> Task requirements:
Work out how many lines of the listing hold the string "regla". Answer with that number alone.

Segment Start: Data records

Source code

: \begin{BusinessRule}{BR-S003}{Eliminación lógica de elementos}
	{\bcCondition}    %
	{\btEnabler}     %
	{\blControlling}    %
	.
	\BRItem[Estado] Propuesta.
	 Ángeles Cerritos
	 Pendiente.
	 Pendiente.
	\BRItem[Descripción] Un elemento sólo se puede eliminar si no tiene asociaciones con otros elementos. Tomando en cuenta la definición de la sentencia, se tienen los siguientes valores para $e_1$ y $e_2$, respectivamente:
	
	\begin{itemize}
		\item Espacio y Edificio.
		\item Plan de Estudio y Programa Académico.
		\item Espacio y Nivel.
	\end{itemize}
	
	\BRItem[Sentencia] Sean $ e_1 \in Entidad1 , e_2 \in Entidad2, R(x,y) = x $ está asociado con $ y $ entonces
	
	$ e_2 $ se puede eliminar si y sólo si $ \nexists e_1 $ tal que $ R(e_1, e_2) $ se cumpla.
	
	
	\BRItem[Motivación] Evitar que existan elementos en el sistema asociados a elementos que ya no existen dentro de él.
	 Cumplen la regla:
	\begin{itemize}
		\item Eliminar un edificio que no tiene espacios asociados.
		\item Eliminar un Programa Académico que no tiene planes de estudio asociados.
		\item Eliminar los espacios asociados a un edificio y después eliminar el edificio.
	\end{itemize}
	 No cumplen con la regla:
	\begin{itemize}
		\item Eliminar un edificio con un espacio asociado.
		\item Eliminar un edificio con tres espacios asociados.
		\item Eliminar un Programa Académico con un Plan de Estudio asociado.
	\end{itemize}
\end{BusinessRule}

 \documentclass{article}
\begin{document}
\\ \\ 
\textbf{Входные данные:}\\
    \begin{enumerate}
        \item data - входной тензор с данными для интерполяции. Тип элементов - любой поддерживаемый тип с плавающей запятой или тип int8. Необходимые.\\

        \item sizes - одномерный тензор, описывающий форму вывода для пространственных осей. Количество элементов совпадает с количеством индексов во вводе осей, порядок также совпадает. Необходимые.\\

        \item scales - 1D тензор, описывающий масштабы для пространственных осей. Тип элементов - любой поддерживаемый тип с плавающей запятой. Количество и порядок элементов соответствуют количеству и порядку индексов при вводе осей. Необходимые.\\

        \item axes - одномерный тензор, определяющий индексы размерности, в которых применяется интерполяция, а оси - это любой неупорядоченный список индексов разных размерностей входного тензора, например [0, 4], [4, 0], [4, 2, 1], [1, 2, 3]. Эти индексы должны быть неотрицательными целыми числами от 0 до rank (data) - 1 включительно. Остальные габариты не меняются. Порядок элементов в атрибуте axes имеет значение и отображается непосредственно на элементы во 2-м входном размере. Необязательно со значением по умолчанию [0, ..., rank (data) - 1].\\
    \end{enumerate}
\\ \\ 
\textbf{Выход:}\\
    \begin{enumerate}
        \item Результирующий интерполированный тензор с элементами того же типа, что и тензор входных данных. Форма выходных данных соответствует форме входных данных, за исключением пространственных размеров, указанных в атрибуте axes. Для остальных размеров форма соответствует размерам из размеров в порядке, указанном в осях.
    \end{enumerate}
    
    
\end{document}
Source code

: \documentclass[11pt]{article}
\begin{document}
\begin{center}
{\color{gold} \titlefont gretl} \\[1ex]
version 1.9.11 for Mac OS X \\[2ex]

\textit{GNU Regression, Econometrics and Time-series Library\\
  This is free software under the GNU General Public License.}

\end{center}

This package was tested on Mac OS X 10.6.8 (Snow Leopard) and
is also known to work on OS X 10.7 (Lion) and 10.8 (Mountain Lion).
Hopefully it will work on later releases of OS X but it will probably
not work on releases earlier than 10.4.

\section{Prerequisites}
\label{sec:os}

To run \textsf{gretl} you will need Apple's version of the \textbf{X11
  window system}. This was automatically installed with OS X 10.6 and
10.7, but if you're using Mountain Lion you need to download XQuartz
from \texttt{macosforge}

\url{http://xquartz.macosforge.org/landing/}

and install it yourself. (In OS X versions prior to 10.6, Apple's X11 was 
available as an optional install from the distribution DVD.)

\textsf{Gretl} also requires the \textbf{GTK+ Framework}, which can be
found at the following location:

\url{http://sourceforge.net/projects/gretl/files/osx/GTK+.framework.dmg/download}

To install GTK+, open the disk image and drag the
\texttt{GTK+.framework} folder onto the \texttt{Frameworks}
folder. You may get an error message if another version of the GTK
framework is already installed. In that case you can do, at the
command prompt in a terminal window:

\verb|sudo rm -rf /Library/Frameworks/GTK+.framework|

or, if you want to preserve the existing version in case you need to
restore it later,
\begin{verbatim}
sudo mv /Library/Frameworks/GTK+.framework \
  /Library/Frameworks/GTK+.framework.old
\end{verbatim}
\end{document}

Segment End: Data records

> Output for this exercise:
2